Let $ABC$ be a triangle such that length of internal angle bisector from $B$ is equal to $s$. Also, length of external angle bisector from $B$ is equal to $s_1$. Find area of triangle $ABC$ if $\frac{AB}{BC} = k$

Triangle $ABC$ is right angled such that $\angle ACB=90^{\circ}$ and $\frac {AC}{BC} = 2$. Let the line parallel to side $AC$ intersects line segments $AB$ and $BC$ in $M$ and $N$ such that $\frac {CN}{BN} = 2$. Let $O$ be the intersection point of lines $CM$ and $AN$. On segment $ON$ lies point $K$ such that $OM+OK=KN$. Let $T$ be the intersection point of angle bisector of $\angle ABC$ and line from $K$ perpendicular to $AN$. Determine value of  $\angle MTB$.
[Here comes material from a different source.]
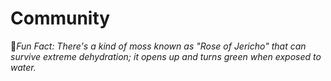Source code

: # Community

:cactus:_Fun Fact: There's a kind of moss known as "Rose of Jericho" that can survive extreme dehydration; it opens up and turns green when exposed to water._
Prove that in an isosceles triangle  $ \triangle ABC$ with $ AC=BC=b$ following inequality holds $ b> \pi r$, where $ r$ is inradius.

2008 Bosnia and Herzegovina TST P5
Let $ AD$ be height of triangle $ \triangle ABC$ and $ R$ circumradius. Denote by $ E$ and $ F$ feet of perpendiculars from point $ D$ to sides $ AB$ and $ AC$. If $ AD=R\sqrt{2}$, prove that circumcenter of triangle $ \triangle ABC$ lies on line $ EF$.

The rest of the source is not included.